[Information shown — start]

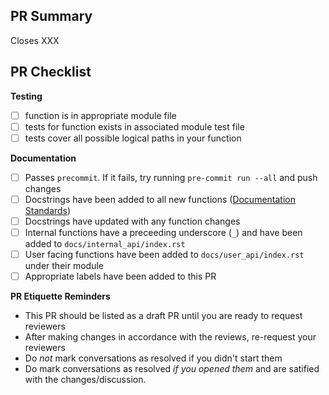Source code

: ## PR Summary
<!-- Summary goes here. Replace XXX with the number of the issue this PR will resolve. -->
Closes XXX

## PR Checklist
<!-- Please mark any checkboxes that do not apply to this PR as [N/A]. -->
**Testing**
- [ ] function is in appropriate module file
- [ ] tests for function exists in associated module test file
- [ ] tests cover all possible logical paths in your function

**Documentation**
- [ ] Passes `precommit`. If it fails, try running `pre-commit run --all` and push changes
- [ ] Docstrings have been added to all new functions ([Documentation Standards](https://geocat.ucar.edu/pages/contributing.html#422-documentation))
- [ ] Docstrings have updated with any function changes
- [ ] Internal functions have a preceeding underscore (`_`) and have been added to `docs/internal_api/index.rst`
- [ ] User facing functions have been added to `docs/user_api/index.rst` under their module
- [ ] Appropriate labels have been added to this PR

**PR Etiquette Reminders**
- This PR should be listed as a draft PR until you are ready to request reviewers
- After making changes in accordance with the reviews, re-request your reviewers
- Do *not* mark conversations as resolved if you didn't start them
- Do mark conversations as resolved *if you opened them* and are satified with the changes/discussion.

<!--
Thank you so much for your PR!  To help us review your contribution, please
consider the following points:

- A development guide is available at https://geocat.ucar.edu/pages/contributing.html.

- Fork this repository and open the PR from your fork. Do not directly work on
  the NCAR/geocat-comp repository.

- The PR title should summarize the changes, for example "Create weighted pearson-r
  correlation coefficient function". Avoid non-descriptive titles such as "Addresses
  issue #229".

- The summary should provide at least 1-2 sentences describing the pull request
  in detail (Why is this change required?  What problem does it solve?) and
  link to any relevant issues.

If you need assistance with your PR, please let the GeoCAT team know by
tagging us with @geocat. We can help if reviews are unclear, the recommended changes
seem overly demanding, you would like help in addressing a reviewer's comments,
or if you have been waiting more than a week to hear back on your PR.
-->
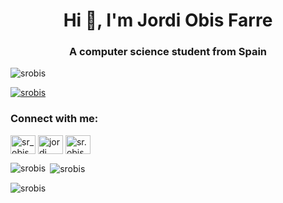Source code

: <h1 align="center">Hi 👋, I'm Jordi Obis Farre</h1>
<h3 align="center">A computer science student from Spain</h3>

<p align="left"> <img src="https://komarev.com/ghpvc/?username=srobis&label=Profile%20views&color=0e75b6&style=flat" alt="srobis" /> </p>

<p align="left"> <a href="https://github.com/ryo-ma/github-profile-trophy"><img src="https://github-profile-trophy.vercel.app/?username=srobis" alt="srobis" /></a> </p>

<h3 align="left">Connect with me:</h3>
<p align="left">
<a href="https://twitter.com/sr_obis" target="blank"><img align="center" src="https://cdn.jsdelivr.net/npm/simple-icons@3.0.1/icons/twitter.svg" alt="sr_obis" height="30" width="40" /></a>
<a href="https://linkedin.com/in/jordi obis farre" target="blank"><img align="center" src="https://cdn.jsdelivr.net/npm/simple-icons@3.0.1/icons/linkedin.svg" alt="jordi obis farre" height="30" width="40" /></a>
<a href="https://instagram.com/sr.obis" target="blank"><img align="center" src="https://cdn.jsdelivr.net/npm/simple-icons@3.0.1/icons/instagram.svg" alt="sr.obis" height="30" width="40" /></a>
</p>

<p><img align="left" src="https://github-readme-stats.vercel.app/api/top-langs?username=srobis&show_icons=true&locale=en&layout=compact" alt="srobis" /></p>

<p>&nbsp;<img align="center" src="https://github-readme-stats.vercel.app/api?username=srobis&show_icons=true&locale=en" alt="srobis" /></p>

<p><img align="center" src="https://github-readme-streak-stats.herokuapp.com/?user=srobis&" alt="srobis" /></p>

[Information shown — finish]

Action item
Out of the listing above, reproduce exactly the lines from the one with "- [ ] Passes" up to and including the one with "- [ ] Docstrings have been".

Result of this exercise
- [ ] Passes `precommit`. If it fails, try running `pre-commit run --all` and push changes
- [ ] Docstrings have been added to all new functions ([Documentation Standards](https://geocat.ucar.edu/pages/contributing.html#422-documentation))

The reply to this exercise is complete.